[Dataset entries]

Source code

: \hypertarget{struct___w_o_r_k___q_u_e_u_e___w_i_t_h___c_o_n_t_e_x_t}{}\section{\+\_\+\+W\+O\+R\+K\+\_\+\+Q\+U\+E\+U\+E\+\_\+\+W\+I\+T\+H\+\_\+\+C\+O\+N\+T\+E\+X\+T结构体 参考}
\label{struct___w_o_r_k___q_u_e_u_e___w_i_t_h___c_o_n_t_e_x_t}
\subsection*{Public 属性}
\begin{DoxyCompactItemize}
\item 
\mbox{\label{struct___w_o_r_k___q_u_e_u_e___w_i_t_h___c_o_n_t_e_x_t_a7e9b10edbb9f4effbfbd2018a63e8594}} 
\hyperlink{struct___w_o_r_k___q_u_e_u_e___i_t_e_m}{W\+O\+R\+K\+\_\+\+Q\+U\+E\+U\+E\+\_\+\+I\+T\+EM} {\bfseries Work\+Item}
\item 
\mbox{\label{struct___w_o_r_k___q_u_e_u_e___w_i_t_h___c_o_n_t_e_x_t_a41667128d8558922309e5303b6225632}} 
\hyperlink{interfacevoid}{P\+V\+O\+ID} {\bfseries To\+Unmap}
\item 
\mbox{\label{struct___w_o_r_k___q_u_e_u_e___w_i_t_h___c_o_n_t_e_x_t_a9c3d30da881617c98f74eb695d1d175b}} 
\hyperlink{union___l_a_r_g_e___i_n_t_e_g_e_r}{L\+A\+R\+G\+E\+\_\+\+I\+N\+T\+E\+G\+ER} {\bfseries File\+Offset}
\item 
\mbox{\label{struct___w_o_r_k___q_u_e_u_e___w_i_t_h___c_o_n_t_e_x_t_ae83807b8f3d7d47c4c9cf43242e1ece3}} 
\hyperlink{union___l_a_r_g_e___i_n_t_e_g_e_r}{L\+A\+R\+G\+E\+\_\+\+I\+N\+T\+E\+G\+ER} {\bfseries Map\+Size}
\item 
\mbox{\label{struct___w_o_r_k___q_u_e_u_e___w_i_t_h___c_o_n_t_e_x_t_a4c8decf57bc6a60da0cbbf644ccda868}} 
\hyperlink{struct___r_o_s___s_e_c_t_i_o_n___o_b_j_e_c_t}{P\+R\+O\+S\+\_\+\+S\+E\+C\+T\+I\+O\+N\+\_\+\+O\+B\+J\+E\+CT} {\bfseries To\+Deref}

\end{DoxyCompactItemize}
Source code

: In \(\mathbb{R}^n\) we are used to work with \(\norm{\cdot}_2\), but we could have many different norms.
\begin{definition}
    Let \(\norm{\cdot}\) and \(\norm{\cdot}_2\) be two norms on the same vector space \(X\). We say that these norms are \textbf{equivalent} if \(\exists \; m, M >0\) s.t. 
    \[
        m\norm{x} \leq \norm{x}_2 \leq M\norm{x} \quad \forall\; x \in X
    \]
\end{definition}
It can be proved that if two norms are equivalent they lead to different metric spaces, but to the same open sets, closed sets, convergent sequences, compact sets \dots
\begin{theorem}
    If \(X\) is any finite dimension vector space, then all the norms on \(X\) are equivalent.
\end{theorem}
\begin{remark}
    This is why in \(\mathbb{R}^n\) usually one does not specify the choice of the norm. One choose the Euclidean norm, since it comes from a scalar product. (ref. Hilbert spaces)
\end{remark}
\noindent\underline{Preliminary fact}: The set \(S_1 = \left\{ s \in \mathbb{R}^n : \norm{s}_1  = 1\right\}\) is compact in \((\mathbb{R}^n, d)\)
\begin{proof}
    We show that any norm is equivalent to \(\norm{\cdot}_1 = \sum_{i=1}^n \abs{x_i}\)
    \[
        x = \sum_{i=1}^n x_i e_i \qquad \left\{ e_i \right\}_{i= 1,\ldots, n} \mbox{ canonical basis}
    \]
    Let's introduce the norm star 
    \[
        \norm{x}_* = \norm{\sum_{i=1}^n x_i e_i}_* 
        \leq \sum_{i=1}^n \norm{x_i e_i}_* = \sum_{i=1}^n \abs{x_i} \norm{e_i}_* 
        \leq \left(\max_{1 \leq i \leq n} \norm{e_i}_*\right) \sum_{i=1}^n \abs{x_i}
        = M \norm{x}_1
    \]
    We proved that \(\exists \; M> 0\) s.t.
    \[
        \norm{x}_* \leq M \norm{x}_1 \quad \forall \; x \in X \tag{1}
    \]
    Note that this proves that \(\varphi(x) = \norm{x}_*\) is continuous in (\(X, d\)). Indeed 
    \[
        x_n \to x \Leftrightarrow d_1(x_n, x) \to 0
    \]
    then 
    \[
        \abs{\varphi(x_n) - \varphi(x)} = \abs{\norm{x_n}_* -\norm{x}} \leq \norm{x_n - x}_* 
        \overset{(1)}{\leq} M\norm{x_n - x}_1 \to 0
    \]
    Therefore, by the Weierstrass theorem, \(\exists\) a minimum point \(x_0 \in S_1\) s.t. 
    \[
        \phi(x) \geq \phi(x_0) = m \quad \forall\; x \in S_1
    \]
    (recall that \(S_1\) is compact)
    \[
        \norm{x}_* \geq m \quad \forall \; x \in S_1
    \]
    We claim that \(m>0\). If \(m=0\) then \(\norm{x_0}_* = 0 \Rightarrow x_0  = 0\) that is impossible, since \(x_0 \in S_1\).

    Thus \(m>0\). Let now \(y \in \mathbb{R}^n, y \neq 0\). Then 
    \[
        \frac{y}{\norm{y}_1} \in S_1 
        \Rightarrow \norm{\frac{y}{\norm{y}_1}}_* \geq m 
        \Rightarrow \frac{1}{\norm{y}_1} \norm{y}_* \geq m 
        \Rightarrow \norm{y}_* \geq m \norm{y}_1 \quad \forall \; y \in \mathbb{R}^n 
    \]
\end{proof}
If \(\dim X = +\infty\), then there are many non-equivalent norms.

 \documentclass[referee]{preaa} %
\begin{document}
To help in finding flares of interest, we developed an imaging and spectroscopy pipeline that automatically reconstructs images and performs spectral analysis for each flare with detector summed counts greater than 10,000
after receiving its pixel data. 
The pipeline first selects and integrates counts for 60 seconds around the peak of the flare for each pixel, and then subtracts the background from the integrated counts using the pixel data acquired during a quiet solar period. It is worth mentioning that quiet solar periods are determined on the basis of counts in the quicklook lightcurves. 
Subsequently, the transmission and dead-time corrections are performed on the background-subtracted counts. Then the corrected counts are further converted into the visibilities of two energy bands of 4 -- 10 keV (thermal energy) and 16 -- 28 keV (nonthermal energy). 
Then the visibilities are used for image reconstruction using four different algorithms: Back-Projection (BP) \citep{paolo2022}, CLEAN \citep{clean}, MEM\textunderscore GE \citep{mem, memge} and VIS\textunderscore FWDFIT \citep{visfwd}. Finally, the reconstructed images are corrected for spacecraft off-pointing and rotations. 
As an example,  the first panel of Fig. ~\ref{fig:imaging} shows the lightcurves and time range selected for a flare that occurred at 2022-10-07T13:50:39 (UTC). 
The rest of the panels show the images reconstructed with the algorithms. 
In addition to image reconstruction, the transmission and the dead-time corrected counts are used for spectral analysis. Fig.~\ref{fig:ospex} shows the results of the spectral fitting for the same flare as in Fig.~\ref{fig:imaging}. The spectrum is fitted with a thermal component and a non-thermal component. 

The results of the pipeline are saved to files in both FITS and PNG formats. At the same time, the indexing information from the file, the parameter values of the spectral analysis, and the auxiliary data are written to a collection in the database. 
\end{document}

■ Exercise
In the records, which lines mention the word "each"? Copy those lines.

■ Result for this task
To help in finding flares of interest, we developed an imaging and spectroscopy pipeline that automatically reconstructs images and performs spectral analysis for each flare with detector summed counts greater than 10,000
The pipeline first selects and integrates counts for 60 seconds around the peak of the flare for each pixel, and then subtracts the background from the integrated counts using the pixel data acquired during a quiet solar period. It is worth mentioning that quiet solar periods are determined on the basis of counts in the quicklook lightcurves. 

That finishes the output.